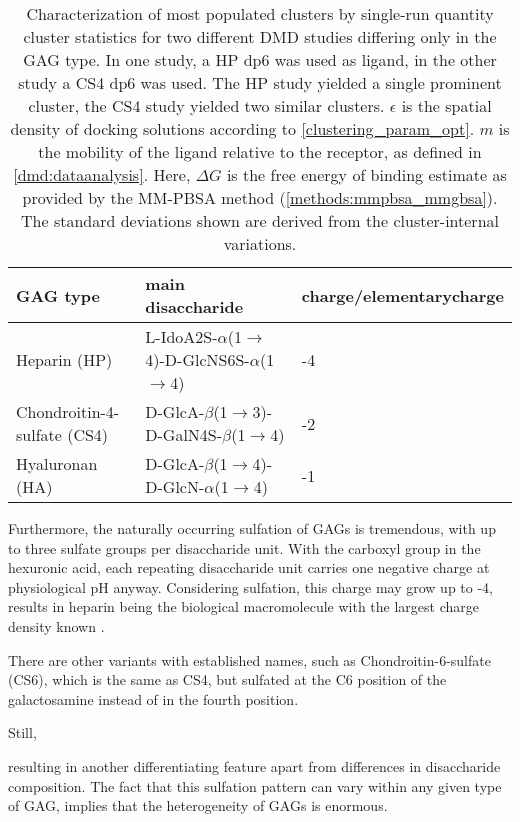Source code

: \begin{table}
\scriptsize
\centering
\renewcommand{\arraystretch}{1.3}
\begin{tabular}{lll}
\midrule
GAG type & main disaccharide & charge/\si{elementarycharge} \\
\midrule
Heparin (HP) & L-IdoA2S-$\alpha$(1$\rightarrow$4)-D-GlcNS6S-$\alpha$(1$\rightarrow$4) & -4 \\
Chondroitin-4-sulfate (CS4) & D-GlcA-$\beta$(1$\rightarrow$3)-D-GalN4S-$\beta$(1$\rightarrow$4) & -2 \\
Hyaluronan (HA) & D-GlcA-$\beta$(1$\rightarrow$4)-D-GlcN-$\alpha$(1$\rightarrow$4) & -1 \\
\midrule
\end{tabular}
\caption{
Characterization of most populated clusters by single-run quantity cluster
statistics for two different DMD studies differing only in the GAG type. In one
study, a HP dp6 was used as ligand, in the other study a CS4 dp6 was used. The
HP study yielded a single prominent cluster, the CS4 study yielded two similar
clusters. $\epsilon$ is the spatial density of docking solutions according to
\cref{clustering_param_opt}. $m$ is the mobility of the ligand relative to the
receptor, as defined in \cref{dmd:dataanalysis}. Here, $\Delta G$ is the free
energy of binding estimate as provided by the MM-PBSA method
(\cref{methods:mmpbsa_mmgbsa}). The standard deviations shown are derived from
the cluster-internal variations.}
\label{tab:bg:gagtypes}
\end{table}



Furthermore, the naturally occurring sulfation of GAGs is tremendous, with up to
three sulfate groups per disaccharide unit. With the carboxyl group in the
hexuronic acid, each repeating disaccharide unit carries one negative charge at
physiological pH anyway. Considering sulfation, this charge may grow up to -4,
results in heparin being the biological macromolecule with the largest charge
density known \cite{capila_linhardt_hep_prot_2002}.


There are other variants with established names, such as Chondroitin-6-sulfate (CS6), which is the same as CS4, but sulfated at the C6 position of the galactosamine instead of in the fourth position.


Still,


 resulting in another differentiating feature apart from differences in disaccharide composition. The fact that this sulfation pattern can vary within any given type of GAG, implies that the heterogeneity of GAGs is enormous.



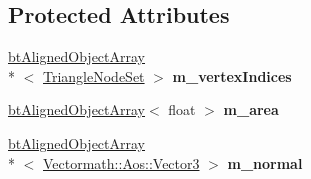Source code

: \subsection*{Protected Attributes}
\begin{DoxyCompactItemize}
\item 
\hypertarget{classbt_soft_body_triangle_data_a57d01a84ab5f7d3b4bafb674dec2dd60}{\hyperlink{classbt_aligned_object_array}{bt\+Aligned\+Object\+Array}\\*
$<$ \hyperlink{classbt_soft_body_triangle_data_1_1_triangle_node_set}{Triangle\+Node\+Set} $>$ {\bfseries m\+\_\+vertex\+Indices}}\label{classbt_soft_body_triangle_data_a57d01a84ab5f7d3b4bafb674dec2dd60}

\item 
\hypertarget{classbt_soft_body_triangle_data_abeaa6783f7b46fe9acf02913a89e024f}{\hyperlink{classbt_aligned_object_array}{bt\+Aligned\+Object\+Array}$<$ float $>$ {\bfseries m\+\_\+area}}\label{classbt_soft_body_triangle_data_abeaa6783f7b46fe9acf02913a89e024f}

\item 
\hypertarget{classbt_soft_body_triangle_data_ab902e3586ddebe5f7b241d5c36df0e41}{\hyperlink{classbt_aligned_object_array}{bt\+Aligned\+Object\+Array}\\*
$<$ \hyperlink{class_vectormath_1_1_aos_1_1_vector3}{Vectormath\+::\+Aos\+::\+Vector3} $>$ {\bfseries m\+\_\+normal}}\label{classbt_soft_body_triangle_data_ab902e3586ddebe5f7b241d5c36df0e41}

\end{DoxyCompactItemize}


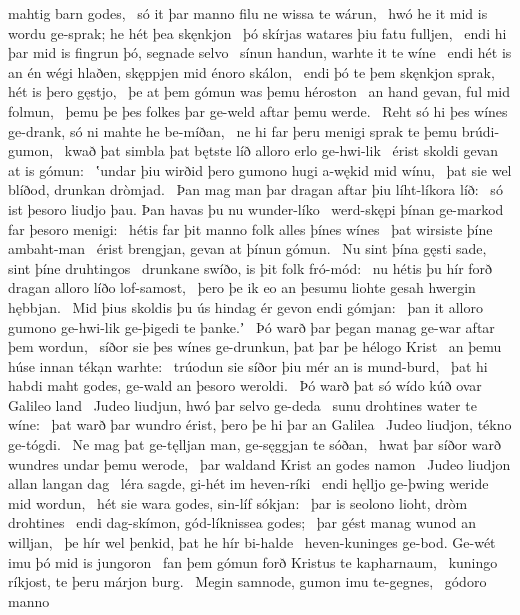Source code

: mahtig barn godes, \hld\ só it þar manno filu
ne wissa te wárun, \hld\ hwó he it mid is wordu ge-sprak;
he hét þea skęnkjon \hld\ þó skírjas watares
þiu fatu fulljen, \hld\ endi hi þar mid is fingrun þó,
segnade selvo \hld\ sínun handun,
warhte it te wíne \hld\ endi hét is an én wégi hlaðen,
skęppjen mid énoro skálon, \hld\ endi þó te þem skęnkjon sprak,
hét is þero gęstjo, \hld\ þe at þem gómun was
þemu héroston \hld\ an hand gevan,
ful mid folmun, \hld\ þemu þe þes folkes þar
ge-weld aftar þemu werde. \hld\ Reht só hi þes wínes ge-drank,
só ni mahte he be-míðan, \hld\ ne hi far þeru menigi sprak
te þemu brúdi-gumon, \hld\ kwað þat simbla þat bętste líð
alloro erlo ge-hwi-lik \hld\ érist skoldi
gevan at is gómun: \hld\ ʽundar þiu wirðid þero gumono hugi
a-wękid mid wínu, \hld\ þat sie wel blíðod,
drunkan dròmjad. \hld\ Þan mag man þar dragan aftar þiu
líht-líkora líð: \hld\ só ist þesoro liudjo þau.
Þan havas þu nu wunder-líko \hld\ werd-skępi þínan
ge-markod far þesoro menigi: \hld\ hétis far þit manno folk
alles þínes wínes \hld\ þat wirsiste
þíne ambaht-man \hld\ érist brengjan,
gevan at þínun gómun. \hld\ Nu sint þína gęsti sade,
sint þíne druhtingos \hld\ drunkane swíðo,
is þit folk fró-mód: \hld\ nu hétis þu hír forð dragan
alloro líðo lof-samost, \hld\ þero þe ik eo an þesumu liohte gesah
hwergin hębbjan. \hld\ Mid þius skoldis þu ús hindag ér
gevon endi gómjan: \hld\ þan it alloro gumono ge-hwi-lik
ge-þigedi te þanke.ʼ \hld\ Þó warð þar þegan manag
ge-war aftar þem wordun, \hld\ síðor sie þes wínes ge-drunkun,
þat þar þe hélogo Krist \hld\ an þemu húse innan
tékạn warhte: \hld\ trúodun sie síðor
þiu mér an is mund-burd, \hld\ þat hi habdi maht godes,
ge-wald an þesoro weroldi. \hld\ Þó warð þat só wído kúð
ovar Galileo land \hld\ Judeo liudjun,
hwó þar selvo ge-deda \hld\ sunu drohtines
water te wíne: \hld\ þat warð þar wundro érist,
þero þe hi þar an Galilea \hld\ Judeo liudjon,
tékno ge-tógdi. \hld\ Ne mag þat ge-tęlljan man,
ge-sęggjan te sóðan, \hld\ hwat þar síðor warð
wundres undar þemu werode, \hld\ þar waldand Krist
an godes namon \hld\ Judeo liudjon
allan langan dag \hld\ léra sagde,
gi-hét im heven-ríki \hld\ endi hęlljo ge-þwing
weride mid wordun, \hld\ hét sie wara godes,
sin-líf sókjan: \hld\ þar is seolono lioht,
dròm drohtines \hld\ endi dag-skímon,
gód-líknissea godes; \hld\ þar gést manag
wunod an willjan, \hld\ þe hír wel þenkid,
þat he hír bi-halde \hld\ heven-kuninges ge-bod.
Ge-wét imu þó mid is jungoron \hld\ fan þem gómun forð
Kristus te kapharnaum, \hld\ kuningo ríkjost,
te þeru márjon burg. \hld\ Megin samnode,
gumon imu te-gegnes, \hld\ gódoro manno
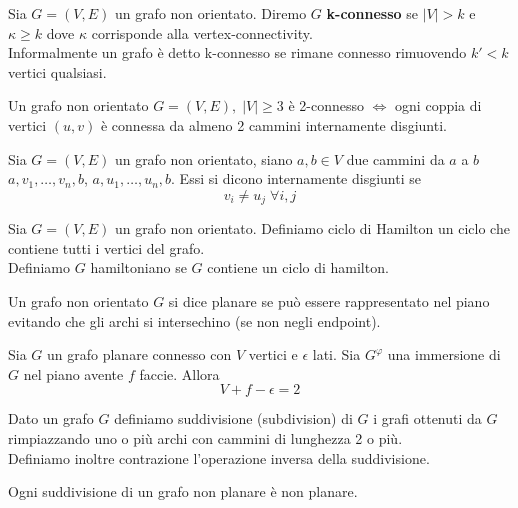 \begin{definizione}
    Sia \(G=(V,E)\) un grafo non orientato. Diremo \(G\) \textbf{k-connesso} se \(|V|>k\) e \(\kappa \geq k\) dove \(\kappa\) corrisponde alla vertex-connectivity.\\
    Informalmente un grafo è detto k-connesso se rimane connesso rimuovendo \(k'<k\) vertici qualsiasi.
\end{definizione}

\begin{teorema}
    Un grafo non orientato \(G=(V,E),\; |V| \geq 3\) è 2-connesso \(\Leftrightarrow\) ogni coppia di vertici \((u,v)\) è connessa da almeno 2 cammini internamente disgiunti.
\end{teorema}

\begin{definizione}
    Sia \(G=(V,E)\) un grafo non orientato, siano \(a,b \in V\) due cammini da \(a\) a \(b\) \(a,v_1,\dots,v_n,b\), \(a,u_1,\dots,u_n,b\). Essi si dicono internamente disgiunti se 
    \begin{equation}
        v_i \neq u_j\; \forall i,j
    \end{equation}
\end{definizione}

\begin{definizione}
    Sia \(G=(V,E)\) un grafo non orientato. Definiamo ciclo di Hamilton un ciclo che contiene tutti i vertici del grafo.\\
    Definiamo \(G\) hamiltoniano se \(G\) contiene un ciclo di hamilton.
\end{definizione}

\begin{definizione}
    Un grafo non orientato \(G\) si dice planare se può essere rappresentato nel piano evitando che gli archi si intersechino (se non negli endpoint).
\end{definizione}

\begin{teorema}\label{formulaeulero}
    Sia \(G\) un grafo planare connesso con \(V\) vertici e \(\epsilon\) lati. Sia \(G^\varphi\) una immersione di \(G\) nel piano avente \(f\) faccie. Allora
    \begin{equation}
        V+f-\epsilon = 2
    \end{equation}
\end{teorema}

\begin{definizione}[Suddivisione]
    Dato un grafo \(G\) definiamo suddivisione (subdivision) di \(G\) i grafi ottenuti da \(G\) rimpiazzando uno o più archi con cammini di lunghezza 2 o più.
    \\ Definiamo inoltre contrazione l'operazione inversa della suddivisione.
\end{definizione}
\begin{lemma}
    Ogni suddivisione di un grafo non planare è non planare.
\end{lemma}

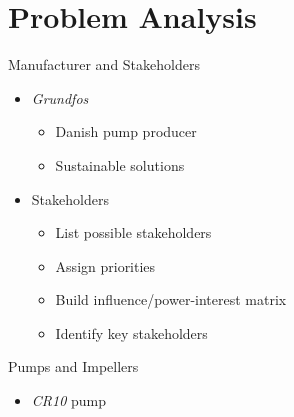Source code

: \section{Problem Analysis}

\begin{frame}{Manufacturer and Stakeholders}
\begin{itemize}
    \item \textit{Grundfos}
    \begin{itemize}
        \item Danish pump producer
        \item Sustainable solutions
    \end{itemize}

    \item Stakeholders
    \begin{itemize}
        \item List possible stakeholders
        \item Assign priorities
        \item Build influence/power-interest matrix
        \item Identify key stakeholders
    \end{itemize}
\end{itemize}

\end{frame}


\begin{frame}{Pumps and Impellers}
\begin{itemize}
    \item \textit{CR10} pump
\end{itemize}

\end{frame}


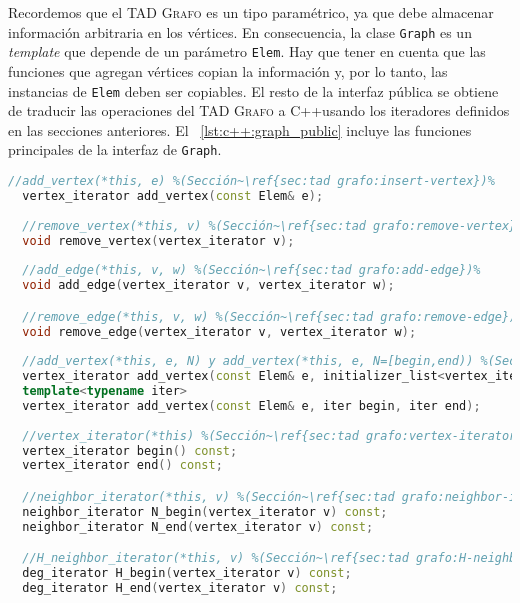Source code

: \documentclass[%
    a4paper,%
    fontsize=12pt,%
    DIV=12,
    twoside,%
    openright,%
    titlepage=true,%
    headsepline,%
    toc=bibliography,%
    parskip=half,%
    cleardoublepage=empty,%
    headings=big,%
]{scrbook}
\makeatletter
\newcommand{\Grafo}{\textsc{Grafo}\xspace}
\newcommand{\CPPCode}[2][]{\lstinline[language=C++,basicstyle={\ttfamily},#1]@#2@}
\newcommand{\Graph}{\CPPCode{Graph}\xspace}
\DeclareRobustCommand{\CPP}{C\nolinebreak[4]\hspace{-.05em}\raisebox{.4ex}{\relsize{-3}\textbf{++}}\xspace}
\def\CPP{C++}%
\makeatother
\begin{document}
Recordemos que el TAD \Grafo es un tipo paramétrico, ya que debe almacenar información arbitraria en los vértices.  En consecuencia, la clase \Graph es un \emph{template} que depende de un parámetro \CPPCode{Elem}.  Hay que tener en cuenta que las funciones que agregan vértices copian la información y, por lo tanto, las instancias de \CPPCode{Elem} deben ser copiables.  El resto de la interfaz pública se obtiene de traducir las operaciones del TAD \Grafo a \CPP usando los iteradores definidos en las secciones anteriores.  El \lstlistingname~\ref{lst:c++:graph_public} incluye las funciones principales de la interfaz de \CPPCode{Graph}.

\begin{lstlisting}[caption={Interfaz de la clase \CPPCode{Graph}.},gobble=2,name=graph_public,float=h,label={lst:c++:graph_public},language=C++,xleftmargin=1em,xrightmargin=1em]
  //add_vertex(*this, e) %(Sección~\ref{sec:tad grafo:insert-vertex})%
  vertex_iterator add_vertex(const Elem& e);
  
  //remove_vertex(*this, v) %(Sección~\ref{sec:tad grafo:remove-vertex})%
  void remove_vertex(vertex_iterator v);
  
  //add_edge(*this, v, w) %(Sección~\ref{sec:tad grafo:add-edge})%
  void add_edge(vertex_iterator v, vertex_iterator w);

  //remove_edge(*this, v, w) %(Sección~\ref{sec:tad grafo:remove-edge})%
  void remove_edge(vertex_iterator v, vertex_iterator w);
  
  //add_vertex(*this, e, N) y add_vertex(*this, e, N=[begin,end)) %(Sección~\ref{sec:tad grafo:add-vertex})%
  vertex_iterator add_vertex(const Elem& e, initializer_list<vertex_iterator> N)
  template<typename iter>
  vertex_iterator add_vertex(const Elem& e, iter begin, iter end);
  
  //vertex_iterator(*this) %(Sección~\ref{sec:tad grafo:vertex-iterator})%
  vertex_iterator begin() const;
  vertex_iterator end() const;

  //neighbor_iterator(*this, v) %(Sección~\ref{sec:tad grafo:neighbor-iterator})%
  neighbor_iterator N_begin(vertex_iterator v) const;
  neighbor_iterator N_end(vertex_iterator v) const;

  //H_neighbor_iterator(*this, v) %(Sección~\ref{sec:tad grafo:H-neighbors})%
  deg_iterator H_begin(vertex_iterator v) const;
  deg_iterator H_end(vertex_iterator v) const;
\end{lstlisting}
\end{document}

───

● WHAT TO PRODUCE
Please filter the listing down to lines that include the word "language".

● EXERCISE RESULT
\newcommand{\CPPCode}[2][]{\lstinline[language=C++,basicstyle={\ttfamily},#1]@#2@}
\begin{lstlisting}[caption={Interfaz de la clase \CPPCode{Graph}.},gobble=2,name=graph_public,float=h,label={lst:c++:graph_public},language=C++,xleftmargin=1em,xrightmargin=1em]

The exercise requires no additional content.